── Exercise data
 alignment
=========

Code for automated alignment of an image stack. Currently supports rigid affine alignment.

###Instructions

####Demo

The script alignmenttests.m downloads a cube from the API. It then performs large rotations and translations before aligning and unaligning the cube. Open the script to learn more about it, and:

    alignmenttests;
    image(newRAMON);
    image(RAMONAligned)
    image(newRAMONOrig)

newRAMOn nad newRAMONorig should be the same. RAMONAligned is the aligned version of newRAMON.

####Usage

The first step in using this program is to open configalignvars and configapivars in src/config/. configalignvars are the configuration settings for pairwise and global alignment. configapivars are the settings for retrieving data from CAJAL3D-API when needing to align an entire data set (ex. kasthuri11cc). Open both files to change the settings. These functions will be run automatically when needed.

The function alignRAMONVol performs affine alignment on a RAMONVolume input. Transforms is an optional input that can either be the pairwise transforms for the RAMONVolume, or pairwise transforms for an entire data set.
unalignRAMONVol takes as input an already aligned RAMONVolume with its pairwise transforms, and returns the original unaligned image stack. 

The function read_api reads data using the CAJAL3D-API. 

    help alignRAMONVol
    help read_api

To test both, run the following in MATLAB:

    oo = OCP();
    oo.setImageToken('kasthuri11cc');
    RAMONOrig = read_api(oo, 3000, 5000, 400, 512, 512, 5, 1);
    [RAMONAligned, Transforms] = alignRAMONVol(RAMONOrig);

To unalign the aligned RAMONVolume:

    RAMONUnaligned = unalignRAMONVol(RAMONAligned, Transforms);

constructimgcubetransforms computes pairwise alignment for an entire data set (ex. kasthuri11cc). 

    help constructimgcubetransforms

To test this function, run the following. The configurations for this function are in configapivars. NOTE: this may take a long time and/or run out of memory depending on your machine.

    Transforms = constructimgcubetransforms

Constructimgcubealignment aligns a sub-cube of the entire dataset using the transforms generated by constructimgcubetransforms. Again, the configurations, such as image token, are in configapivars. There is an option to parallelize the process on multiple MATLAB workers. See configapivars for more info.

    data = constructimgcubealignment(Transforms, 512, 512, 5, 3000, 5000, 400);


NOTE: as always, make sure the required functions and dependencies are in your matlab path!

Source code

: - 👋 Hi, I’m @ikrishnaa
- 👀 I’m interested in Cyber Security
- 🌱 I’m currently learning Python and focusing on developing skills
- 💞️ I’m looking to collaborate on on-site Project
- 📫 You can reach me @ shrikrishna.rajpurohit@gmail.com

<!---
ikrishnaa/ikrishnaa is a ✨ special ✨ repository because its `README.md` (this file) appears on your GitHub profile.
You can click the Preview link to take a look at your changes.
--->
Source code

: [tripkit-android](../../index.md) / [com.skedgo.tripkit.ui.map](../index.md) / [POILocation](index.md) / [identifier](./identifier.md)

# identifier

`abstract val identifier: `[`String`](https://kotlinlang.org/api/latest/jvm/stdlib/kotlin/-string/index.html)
────
── Exercise data
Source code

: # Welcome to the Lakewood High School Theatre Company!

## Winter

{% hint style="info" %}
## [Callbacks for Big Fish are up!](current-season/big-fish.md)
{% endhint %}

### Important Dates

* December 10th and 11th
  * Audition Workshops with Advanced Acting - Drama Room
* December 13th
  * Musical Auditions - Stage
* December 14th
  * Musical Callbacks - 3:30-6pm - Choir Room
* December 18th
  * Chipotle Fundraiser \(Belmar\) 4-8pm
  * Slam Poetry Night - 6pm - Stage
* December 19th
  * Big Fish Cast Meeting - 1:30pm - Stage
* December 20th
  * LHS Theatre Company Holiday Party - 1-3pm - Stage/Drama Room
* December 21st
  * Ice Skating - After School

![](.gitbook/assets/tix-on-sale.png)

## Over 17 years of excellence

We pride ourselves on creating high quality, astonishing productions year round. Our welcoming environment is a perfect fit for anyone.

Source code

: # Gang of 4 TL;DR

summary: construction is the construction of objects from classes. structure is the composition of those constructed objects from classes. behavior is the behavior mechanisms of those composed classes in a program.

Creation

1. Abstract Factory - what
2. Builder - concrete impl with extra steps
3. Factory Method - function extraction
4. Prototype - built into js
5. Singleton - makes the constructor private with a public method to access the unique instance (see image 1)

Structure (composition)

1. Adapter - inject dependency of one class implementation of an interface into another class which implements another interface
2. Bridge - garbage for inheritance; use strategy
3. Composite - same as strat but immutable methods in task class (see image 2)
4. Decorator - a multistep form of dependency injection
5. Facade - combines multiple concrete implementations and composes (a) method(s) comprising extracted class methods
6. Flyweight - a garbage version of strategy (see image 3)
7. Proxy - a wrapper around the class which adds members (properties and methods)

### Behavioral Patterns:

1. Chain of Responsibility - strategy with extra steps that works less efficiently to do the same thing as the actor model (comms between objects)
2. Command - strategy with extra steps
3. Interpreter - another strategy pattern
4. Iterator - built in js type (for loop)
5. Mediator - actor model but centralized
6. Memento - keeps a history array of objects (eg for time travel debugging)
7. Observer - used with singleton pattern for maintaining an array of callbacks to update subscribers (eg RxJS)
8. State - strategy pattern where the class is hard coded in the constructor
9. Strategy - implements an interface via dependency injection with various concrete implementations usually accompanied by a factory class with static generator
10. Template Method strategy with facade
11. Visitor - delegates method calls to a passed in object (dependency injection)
────
* [Task requirements]:
All that belongs in the answer is the run of lines above from the line containing "We pride ourselves" through the line containing "Structure (composition)", exactly as written.

* [Solved exercise]:
We pride ourselves on creating high quality, astonishing productions year round. Our welcoming environment is a perfect fit for anyone.

Source code

: # Gang of 4 TL;DR

summary: construction is the construction of objects from classes. structure is the composition of those constructed objects from classes. behavior is the behavior mechanisms of those composed classes in a program.

Creation

1. Abstract Factory - what
2. Builder - concrete impl with extra steps
3. Factory Method - function extraction
4. Prototype - built into js
5. Singleton - makes the constructor private with a public method to access the unique instance (see image 1)

Structure (composition)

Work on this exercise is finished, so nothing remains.